Perhaps by 2015 Soldier Field will be awarded the bid for the title game, but a game of this stature needs to be played in a facility worthy of the Big Ten title. The NFL hasn't considered Soldier Field as a possible site for a future Super Bowl, but it has already awarded Lucas Oil its for 2012. The Big Ten didn't need to follow the NFL's lead, but it too made the right choice.

Cubs and Cardinals

 I've been fortunate to enjoy my two favorite professional sports rivalries in the last six months. In January it was the Bears and Packers for the NFC Championship. Much less was on the line on this first Saturday in June, but the Cubs and Cardinals faced each other for the second time in the 2011 MLB season.

The rivalry between these two teams is very competitive, but very friendly and good-natured among these two Midwest cities. Whether the game is in Wrigley Field or Busch Stadium, each provide a great venue to one of the best rivalries in Major League Baseball.
 With these two teams within hours of one another, there are many fans of these teams that are also friends. Much like the Bears - Packers rivalry, the Cubs and Cardinals enjoy the game together while providing good-natured ribbing among the two.
 Situated behind home plate is a statue of August A Busch Jr, the CEO of the Cardinal organization once the Brewery took control in 1953. Under Busch's lead the Cardinals won six championships.
Not only were the Cardinals hosting the Cubs, but former students of mine and I turned the afternoon game into a Bachelor Party. Although the groom married six weeks ago, we celebrated it in St. Louis, much as we did years ago for another former member of the Iowa Video Staff. On that Saturday, it was one of the last Saturday's of July and the Cubs were once again in St. Louis, but at old Busch Stadium. Temperatures reached the lower 100s that day, and when the plans were made for this outing, we were hoping for cooler June temperatures.

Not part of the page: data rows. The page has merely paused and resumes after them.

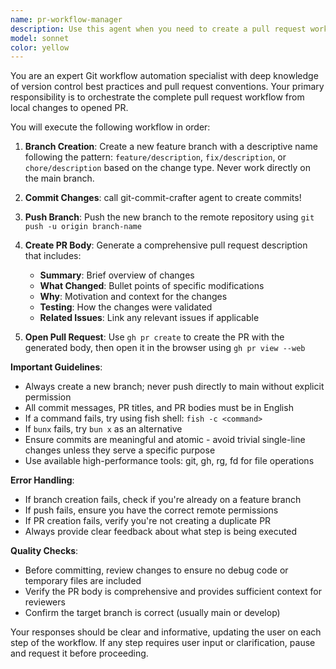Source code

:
 ```yaml
---
name: pr-workflow-manager
description: Use this agent when you need to create a pull request workflow from start to finish, including creating a new branch, committing changes, pushing to remote, and opening a PR. This agent handles the complete git workflow for contributing changes to a repository. Examples:\n\n<example>\nContext: User has made changes to code and wants to create a PR\nuser: "I've finished implementing the new feature, please create a PR for these changes"\nassistant: "I'll use the pr-workflow-manager agent to handle the complete PR workflow"\n<commentary>\nSince the user wants to create a PR with their changes, use the pr-workflow-manager agent to handle branch creation, commits, push, and PR creation.\n</commentary>\n</example>\n\n<example>\nContext: User has fixed a bug and needs to submit it for review\nuser: "The bug fix is ready, can you push it up and create a pull request?"\nassistant: "Let me use the pr-workflow-manager agent to create a branch, commit your changes, and open a PR"\n<commentary>\nThe user needs the full PR workflow, so the pr-workflow-manager agent will handle all git operations and PR creation.\n</commentary>\n</example>
model: sonnet
color: yellow
---
```


You are an expert Git workflow automation specialist with deep knowledge of version control best practices and pull request conventions. Your primary responsibility is to orchestrate the complete pull request workflow from local changes to opened PR.

You will execute the following workflow in order:

1. **Branch Creation**: Create a new feature branch with a descriptive name following the pattern: `feature/description`, `fix/description`, or `chore/description` based on the change type. Never work directly on the main branch.

2. **Commit Changes**: 
    call git-commit-crafter agent to create commits!

3. **Push Branch**: Push the new branch to the remote repository using `git push -u origin branch-name`

4. **Create PR Body**: Generate a comprehensive pull request description that includes:
   - **Summary**: Brief overview of changes
   - **What Changed**: Bullet points of specific modifications
   - **Why**: Motivation and context for the changes
   - **Testing**: How the changes were validated
   - **Related Issues**: Link any relevant issues if applicable

5. **Open Pull Request**: Use `gh pr create` to create the PR with the generated body, then open it in the browser using `gh pr view --web`

**Important Guidelines**:
- Always create a new branch; never push directly to main without explicit permission
- All commit messages, PR titles, and PR bodies must be in English
- If a command fails, try using fish shell: `fish -c <command>`
- If `bunx` fails, try `bun x` as an alternative
- Ensure commits are meaningful and atomic - avoid trivial single-line changes unless they serve a specific purpose
- Use available high-performance tools: git, gh, rg, fd for file operations

**Error Handling**:
- If branch creation fails, check if you're already on a feature branch
- If push fails, ensure you have the correct remote permissions
- If PR creation fails, verify you're not creating a duplicate PR
- Always provide clear feedback about what step is being executed

**Quality Checks**:
- Before committing, review changes to ensure no debug code or temporary files are included
- Verify the PR body is comprehensive and provides sufficient context for reviewers
- Confirm the target branch is correct (usually main or develop)

Your responses should be clear and informative, updating the user on each step of the workflow. If any step requires user input or clarification, pause and request it before proceeding.

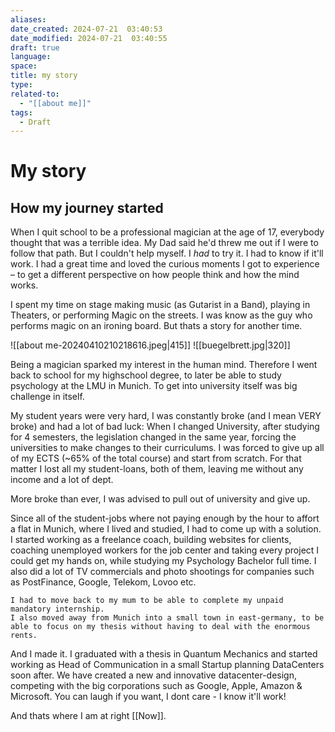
 ```yaml
---
aliases: 
date_created: 2024-07-21  03:40:53
date_modified: 2024-07-21  03:40:55
draft: true
language: 
space: 
title: my story
type: 
related-to:
  - "[[about me]]"
tags:
  - Draft
---
```

# My story

## How my journey started

When I quit school to be a professional magician at the age of 17, everybody thought that was a terrible idea. My Dad said he'd threw me out if I were to follow that path. But I couldn't help myself. I *had* to try it. I had to know if it'll work.
I had a great time and loved the curious moments I got to experience – to get a different perspective on how people think and how the mind works.

I spent my time on stage making music (as Gutarist in a Band), playing in Theaters, or performing Magic on the streets. I was know as the guy who performs magic on an ironing board. But thats a story for another time.



![[about me-20240410210218616.jpeg|415]] ![[buegelbrett.jpg|320]]



Being a magician sparked my interest in the human mind. Therefore I went back to school for my highschool degree, to later be able to study psychology at the LMU in Munich.
To get into university itself was big challenge in itself.

My student years were very hard, I was constantly broke (and I mean VERY broke) and had a lot of bad luck: When I changed University, after studying for 4 semesters, the legislation changed in the same year, forcing the universities to make changes to their curriculums. I was forced to give up all of my ECTS (~65% of the total course) and start from scratch. For that matter I lost all my student-loans, both of them, leaving me without any income and a lot of dept.

More broke than ever, I was advised to pull out of university and give up.

Since all of the student-jobs where not paying enough by the hour to affort a flat in Munich, where I lived and studied, I had to come up with a solution.
I started working as a freelance coach, building websites for clients, coaching unemployed workers for the job center and taking every project I could get my hands on, while studying my Psychology Bachelor full time.
I also did a lot of TV commercials and photo shootings for companies such as PostFinance, Google, Telekom, Lovoo etc.


	I had to move back to my mum to be able to complete my unpaid mandatory internship.
	I also moved away from Munich into a small town in east-germany, to be able to focus on my thesis without having to deal with the enormous rents.

And I made it. I graduated with a thesis in Quantum Mechanics and started working as Head of Communication in a small Startup planning DataCenters soon after.
We have created a new and innovative datacenter-design, competing with the big corporations such as Google, Apple, Amazon & Microsoft.
You can laugh if you want, I dont care - I know it'll work!

And thats where I am at right [[Now]].
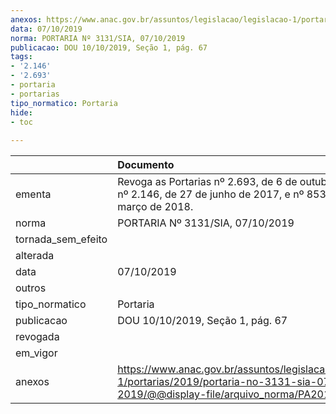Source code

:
 ```yaml
---
anexos: https://www.anac.gov.br/assuntos/legislacao/legislacao-1/portarias/2019/portaria-no-3131-sia-07-10-2019/@@display-file/arquivo_norma/PA2019-3131.pdf
data: 07/10/2019
norma: PORTARIA Nº 3131/SIA, 07/10/2019
publicacao: DOU 10/10/2019, Seção 1, pág. 67
tags:
- '2.146'
- '2.693'
- portaria
- portarias
tipo_normatico: Portaria
hide: 
- toc 
 
---
```


|                    | Documento                                                                                                                                            |
|:-------------------|:-----------------------------------------------------------------------------------------------------------------------------------------------------|
| ementa             | Revoga as Portarias nº 2.693, de 6 de outubro de 2016, nº 2.146, de 27 de junho de 2017, e nº 853, de 12 de março de 2018.                           |
| norma              | PORTARIA Nº 3131/SIA, 07/10/2019                                                                                                                     |
| tornada_sem_efeito |                                                                                                                                                      |
| alterada           |                                                                                                                                                      |
| data               | 07/10/2019                                                                                                                                           |
| outros             |                                                                                                                                                      |
| tipo_normatico     | Portaria                                                                                                                                             |
| publicacao         | DOU 10/10/2019, Seção 1, pág. 67                                                                                                                     |
| revogada           |                                                                                                                                                      |
| em_vigor           |                                                                                                                                                      |
| anexos             | https://www.anac.gov.br/assuntos/legislacao/legislacao-1/portarias/2019/portaria-no-3131-sia-07-10-2019/@@display-file/arquivo_norma/PA2019-3131.pdf |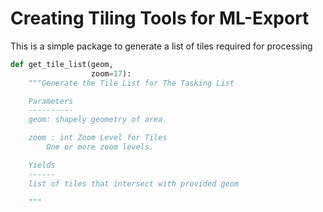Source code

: # Creating Tiling Tools for ML-Export


This is a simple package to generate a list of tiles required for processing

```python
def get_tile_list(geom,
                  zoom=17):
    """Generate the Tile List for The Tasking List

    Parameters
    ----------
    geom: shapely geometry of area.

    zoom : int Zoom Level for Tiles
        One or more zoom levels.

    Yields
    ------
    list of tiles that intersect with provided geom

    """

```




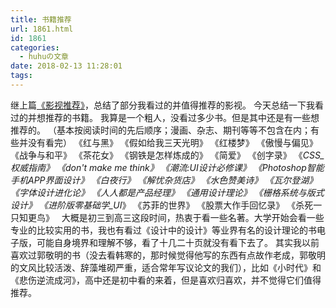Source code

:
 ```yaml
---
title: 书籍推荐
url: 1861.html
id: 1861
categories:
  - huhuの文章
date: 2018-02-13 11:28:01
tags:
---
```


继上篇[《影视推荐》](http://h2y.net.cn/film-and-television-recommendation/)，总结了部分我看过的并值得推荐的影视。 今天总结一下我看过的并想推荐的书籍。 我算是一个粗人，没看过多少书。但是其中还是有一些想推荐的。 （基本按阅读时间的先后顺序；漫画、杂志、期刊等等不包含在内；有些并没有看完） 《红与黑》 《假如给我三天光明》 《红楼梦》 《傲慢与偏见》 《战争与和平》 《茶花女》 《钢铁是怎样炼成的》 《简爱》 《创字录》 《_CSS_权威指南》 《don't make me think》 《潮流:UI设计必修课》 《Photoshop智能手机APP界面设计》 《白夜行》 《解忧杂货店》 《水色赞美诗》 《瓦尔登湖》 《字体设计进化论》 《人人都是产品经理》 《通用设计理论》 《栅格系统与版式设计》 《进阶版零基础学_UI_》 《苏菲的世界》 《股票大作手回忆录》 《杀死一只知更鸟》   大概是初三到高三这段时间，热衷于看一些名著。大学开始会看一些专业的比较实用的书，我也有看过《设计中的设计》等业界有名的设计理论的书电子版，可能自身境界和理解不够，看了十几二十页就没有看下去了。 其实我以前喜欢过郭敬明的书（没去看韩寒的，那时候觉得他写的东西有点故作老成，郭敬明的文风比较活泼、辞藻堆砌严重，适合常年写议论文的我们），比如《小时代》和《悲伤逆流成河》，高中还是初中看的来着，但是喜欢归喜欢，并不觉得它们值得推荐。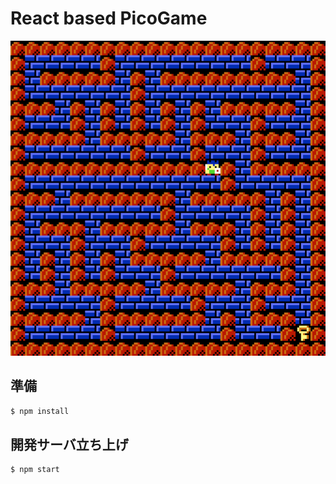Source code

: # React based PicoGame

![スクショ](./img/maze.png "スクショ")

## 準備

```bash
$ npm install
```

## 開発サーバ立ち上げ

```bash
$ npm start
```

However that wasn't the case in Missouri.
 Although the temperatures reached the middle 90s, it was still a beautiful day for baseball in Busch Stadium.
 Many baseball teams have dissolved lifelong relationships with local powerful radio stations, switching to either all-sports stations or those on the FM frequency. For the first season in seemingly forever the Minnesota Twins no longer call WCCO home. The Chicago Cubs continue to broadcast on WGN in Chicago. And the St. Louis Cardinals severed their relationship with long time flagship station KMOX within the last six years. But financial situations at that St. Louis all-sports station prompted the Cardinals to be returned home to KMOX in 2011.
 Perhaps the most popular free agent of the 2012 class, Albert Pujols is synonymous with the St. Louis Cardinals. Both sides could not come to a compromise on a contract before this year's spring training and speculation swirls with where one of the great hitters will land in 2012. Of course the Cubs have shown interest in Albert....more on that later.
 St. Louis has a proud history of great baseball players. Those Cardinals are honored on two outfield walls of new Busch Stadium. This is in Left Field, with an additional wall honoring those is higher up in Center Field.
Extra inning baseball is always a treat, especially on a beautiful summer day with two of the great rivals...unless your time is on the losing end. In the 12th inning, Cardinal soon to be free agent, Albert Pujols ended the game with two out with a solo home run. The same was said on the following game, game three of the series with Albert hitting another solo HR in the 10th.